Il Glass di Leonardo DiCaprio si trova invece in ben altre questioni affaccendato, il tutto all'interno di un mondo bestiale. Un mondo dove uno come me non se la sarebbe cavata per niente bene. Avrei avuto una morte probabilmente stupida, accovacciato nella foresta, cagando. Una freccia sul culo e poi un ascia sul cranio. Glass invece si muove con sapienza e coraggio in questo universo di cacciatori e prede, di interessi propri e disinteresse per tutto ciò che è altro, dalla natura ai nativi. Un mondo riassumibile nell'espressione squisitamente francese On est tous des sauvages, un’onesta contrapposizione ai moti unificanti di questi tempi. Revenant quindi, la storia di un uomo che poteva anche farla più breve che tanto non è che la sostanza cambiava con la durata. E invece no, eccoti un film lunghissimo (le riprese sono durate un anno) e molto drammatico. Così drammatico che in certi punti mi ha fatto anche sorridere, cosa che non credo fosse negli intenti del regista. Il fatto è che alcuni passaggi sono così carichi da apparire quasi parossistici. DiCaprio si lancia in espressioni facciali sul filo del demenziale, manco Lady Gaga bazzicasse da quelle parti.

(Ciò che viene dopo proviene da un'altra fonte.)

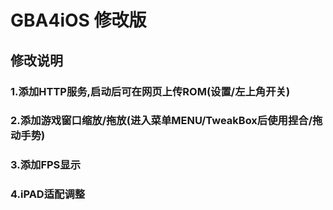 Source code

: GBA4iOS 修改版
===========

## 修改说明
### 1.添加HTTP服务,启动后可在网页上传ROM(设置/左上角开关)
### 2.添加游戏窗口缩放/拖放(进入菜单MENU/TweakBox后使用捏合/拖动手势)
### 3.添加FPS显示
### 4.iPAD适配调整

Or bene, in termini di film lunghetti con gente che va a cavallo mentre fuori tira fresco Revenant va a braccetto con The Hateful Eight, con l’unica differenza che il tarantolato ha dalla sua una scrittura molto più carnosa mentre nel film di Iñárritu la carne è cruda, poco saporita e – purtroppo - scarsamente nutriente.